Here are some labelings generated by the trained model on images in the test set. Each strip contains the actual image, ground truth labels for that image, and model predictions, in that order.
A trained model, which can be loaded from latest_model.pt
was evaluated on the test set, and gave a pixel accuracy of 0.8134 as well as the following intersection-over-union (IoU) values on each category
0. Road - 0.903
- Drivable fallback - 0.416
- Sidewalk - 0.101
- Non-drivable fallback - 0.246
- Person/animal - 0.151
- Rider - 0.253
- Motorcycle - 0.317
- Bicycle - 0.034
- Autorickshaw - 0.395
- Car - 0.461
- Truck - 0.238
- Bus - 0.179
- Vehicle Fallback - 0.246
- Curb - 0.426
- Wall - 0.221
- Fence - 0.065
- Guard Rail - 0.137
- Billboard - 0.132
- Traffic Sign - 0.021
- Traffic Light - 0
- Pole - 0.156
- Obs-str-bar-fallback - 0.130
- Building - 0.409
- Bridge/tunnel - 0.344
- Vegetation - 0.756
- Sky - 0.942
basic_fcn.py
contains the class for the basic fully convolutional network.
UNet.py
contains the class for U-Net.
dataloader.py
contains code for loading training, validation, and test datasets.
latest_model.pt
contains a trained model which can be used to make predictions on test images.
starter.py
contains code needed to train a model. If you would like to run this, you'll need to download (some portion of) the India Driving Dataset and save links to each of the training, validation, and test images to the files train.csv
, val.csv
, and test.csv
, respectively, in your working directory.
utils.py
contains functions used to compute pixel accuracy and IoU for each category, as well as a DiceLoss class, which can be used to train a model using dice loss rather than cross entropy loss.
get_weights.py
contains code for computing weights for each of the classes. These weights can be used to train a model using weighted cross entropy loss.
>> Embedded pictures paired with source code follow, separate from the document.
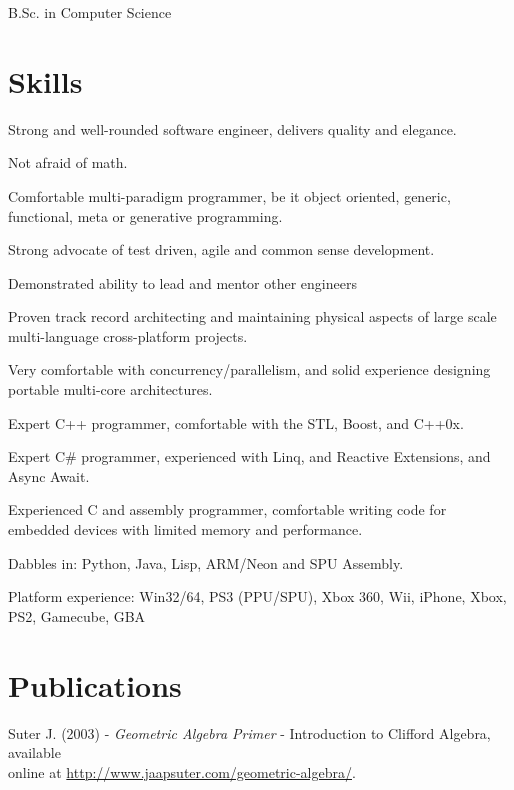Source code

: \documentclass[margin, line]{resume}
\begin{document}
\begin{resume}
B.Sc. in Computer Science

\section{\sc Skills}
\begin{list3}
\item Strong and well-rounded software engineer, delivers quality and elegance.
\item Not afraid of math.
\item Comfortable multi-paradigm programmer, be it object oriented, generic, functional, meta or generative programming.
\item Strong advocate of test driven, agile and common sense development.
\item Demonstrated ability to lead and mentor other engineers
\item Proven track record architecting and maintaining physical aspects of large scale multi-language cross-platform projects.
\item Very comfortable with concurrency/parallelism, and solid experience designing portable multi-core architectures.
\item Expert C++ programmer, comfortable with the STL, Boost, and C++0x.
\item Expert C\# programmer, experienced with Linq, and Reactive Extensions, and Async Await.
\item Experienced C and assembly programmer, comfortable writing code for embedded devices with limited memory and performance.
\item Dabbles in: Python, Java, Lisp, ARM/Neon and SPU Assembly.
\item Platform experience: Win32/64, PS3 (PPU/SPU), Xbox 360, Wii, iPhone, Xbox, PS2, Gamecube, GBA
\end{list3}

\section{\sc Publications}
Suter J. (2003) - \textsl{Geometric Algebra Primer} - Introduction to Clifford Algebra, available\\ online at \url{http://www.jaapsuter.com/geometric-algebra/}.


\end{resume}
\end{document}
While the trained model has a relatively high pixel accuracy on the test set, this is likely due to several categories (road, sky, vegetation, etc.) dominating the majority of the pictures. I would like to try to improve the model's predictions on some of the other categories by using either dice loss or weighted cross entropy loss. Both of these loss functions have been implemented in the files above, but unfortunately I don't currently have access to computing power necessary to train these models.